Besluit van 11 mei 1999, houdende wijziging van het Bestrijdingsmiddelenbesluit in verband met de instelling van een College voor de toelating van bestrijdingsmiddelen

Wij Beatrix, bij de gratie Gods, Koningin der Nederlanden, Prinses van Oranje-Nassau, enz. enz. enz.

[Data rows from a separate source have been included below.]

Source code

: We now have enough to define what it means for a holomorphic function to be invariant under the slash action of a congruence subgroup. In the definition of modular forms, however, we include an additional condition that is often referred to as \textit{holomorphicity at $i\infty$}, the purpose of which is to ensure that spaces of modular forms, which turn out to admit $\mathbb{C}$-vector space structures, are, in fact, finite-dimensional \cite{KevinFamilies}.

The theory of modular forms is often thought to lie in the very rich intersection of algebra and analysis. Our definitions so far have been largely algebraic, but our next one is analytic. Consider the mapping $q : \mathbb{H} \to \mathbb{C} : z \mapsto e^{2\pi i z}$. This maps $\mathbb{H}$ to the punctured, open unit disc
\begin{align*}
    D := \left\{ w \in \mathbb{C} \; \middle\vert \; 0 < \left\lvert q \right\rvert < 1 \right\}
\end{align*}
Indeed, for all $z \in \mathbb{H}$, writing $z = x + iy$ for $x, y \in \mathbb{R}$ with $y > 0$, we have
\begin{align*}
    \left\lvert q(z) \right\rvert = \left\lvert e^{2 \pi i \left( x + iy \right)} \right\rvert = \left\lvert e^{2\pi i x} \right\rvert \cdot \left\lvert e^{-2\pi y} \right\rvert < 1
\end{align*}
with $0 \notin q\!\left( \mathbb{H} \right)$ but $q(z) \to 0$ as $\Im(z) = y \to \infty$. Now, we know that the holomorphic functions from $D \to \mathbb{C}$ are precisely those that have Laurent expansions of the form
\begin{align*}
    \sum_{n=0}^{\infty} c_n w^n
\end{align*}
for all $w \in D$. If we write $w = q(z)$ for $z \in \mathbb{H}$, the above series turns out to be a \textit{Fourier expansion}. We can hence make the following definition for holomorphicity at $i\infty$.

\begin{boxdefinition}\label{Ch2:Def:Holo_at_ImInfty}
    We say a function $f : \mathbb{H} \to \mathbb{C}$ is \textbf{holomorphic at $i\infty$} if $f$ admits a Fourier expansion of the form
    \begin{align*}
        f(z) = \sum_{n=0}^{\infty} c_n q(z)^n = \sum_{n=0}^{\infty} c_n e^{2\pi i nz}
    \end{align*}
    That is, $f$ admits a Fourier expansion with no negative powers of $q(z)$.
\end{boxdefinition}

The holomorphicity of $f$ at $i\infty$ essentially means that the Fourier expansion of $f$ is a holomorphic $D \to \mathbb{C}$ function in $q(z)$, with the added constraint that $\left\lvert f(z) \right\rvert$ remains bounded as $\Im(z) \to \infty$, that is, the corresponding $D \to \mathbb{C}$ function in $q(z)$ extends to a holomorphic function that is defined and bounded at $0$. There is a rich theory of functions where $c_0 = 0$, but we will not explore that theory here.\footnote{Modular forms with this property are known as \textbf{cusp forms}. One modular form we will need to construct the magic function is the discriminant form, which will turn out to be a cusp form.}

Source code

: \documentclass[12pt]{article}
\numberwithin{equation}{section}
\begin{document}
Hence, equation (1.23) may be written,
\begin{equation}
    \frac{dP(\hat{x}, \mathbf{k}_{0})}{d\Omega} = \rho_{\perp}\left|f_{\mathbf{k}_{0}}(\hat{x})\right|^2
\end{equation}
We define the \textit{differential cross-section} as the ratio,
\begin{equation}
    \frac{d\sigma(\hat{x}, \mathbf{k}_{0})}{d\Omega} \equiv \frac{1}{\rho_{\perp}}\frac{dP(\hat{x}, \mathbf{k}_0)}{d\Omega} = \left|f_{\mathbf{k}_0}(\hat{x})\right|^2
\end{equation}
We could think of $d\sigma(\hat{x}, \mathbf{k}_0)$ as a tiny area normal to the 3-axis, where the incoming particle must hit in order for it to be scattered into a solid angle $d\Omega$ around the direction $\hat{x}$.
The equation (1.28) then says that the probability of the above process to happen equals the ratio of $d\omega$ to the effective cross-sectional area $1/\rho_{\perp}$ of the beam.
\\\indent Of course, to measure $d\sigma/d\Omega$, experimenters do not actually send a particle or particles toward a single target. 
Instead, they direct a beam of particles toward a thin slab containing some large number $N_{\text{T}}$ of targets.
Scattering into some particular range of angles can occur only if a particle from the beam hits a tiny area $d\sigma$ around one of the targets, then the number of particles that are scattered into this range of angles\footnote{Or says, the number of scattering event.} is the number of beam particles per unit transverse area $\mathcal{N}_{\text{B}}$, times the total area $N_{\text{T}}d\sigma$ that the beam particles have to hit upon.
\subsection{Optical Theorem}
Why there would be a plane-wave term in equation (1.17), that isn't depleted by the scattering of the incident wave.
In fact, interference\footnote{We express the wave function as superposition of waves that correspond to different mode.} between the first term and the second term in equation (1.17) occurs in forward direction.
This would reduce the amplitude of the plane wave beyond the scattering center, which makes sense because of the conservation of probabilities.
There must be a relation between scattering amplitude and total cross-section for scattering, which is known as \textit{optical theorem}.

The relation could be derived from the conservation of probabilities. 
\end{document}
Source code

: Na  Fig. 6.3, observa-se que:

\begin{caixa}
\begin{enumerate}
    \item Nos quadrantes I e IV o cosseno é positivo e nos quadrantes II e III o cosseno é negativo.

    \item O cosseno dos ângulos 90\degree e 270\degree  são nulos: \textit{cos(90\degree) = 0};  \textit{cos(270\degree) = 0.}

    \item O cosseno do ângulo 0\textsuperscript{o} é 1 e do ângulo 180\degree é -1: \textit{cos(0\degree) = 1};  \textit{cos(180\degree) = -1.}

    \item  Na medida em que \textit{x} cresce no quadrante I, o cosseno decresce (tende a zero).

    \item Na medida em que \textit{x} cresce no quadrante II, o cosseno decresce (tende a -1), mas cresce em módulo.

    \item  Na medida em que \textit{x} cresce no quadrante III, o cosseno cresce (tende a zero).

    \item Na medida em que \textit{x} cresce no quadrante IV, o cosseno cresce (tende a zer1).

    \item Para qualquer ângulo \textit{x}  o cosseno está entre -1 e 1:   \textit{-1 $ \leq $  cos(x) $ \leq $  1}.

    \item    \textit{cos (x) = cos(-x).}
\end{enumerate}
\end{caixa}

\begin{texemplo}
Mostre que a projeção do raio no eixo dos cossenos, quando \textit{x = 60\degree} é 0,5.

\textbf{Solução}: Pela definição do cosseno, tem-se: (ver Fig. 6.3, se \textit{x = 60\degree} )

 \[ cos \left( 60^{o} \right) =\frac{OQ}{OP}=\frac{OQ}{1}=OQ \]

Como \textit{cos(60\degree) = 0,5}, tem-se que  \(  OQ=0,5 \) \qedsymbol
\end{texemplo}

Op de voordracht van de Staatssecretaris van Landbouw, Natuurbeheer en Visserij van 5 februari 1999, nr. TRCJZ/1999/2478, Directie Juridische Zaken, gedaan in overeenstemming met Onze Minister van Volksgezondheid, Welzijn en Sport, Onze Minister van Volkshuisvesting, Ruimtelijke Ordening en Milieubeheer en de Staatssecretaris van Sociale Zaken en Werkgelegenheid, drs. J. F. Hoogervorst;

Gelet op artikel 15 van de Bestrijdingsmiddelenwet 1962;

De Raad van State gehoord (advies van 29 maart 1999, no. W11.99.0112/V);

Gezien het nader rapport van de Staatssecretaris van Landbouw, Natuurbeheer en Visserij van 26 april 1999, TRCJZ/1999/4042, Directie Juridische Zaken, uitgebracht in overeenstemming met Onze Minister van Volksgezondheid, Welzijn en Sport, Onze Minister van Volkshuisvesting, Ruimtelijke Ordening en Milieubeheer en de Staatssecretaris van Sociale Zaken en Werkgelegenheid, drs. J. F. Hoogervorst;

Hebben goedgevonden en verstaan:

Artikel I

In artikel 18, eerste lid, van het Bestrijdingsmiddelenbesluit1 worden de woorden: «of vanwege Onze betrokken Minister» vervangen door: het college.

Artikel II

Dit besluit treedt in werking op het tijdstip waarop artikel I, onderdeel A, van de Wet van 12 november 1998 tot wijziging van de Bestrijdingsmiddelenwet 1962 in verband met de instelling van een College voor de toelating van bestrijdingsmiddelen (Stb. 689) in werking treedt.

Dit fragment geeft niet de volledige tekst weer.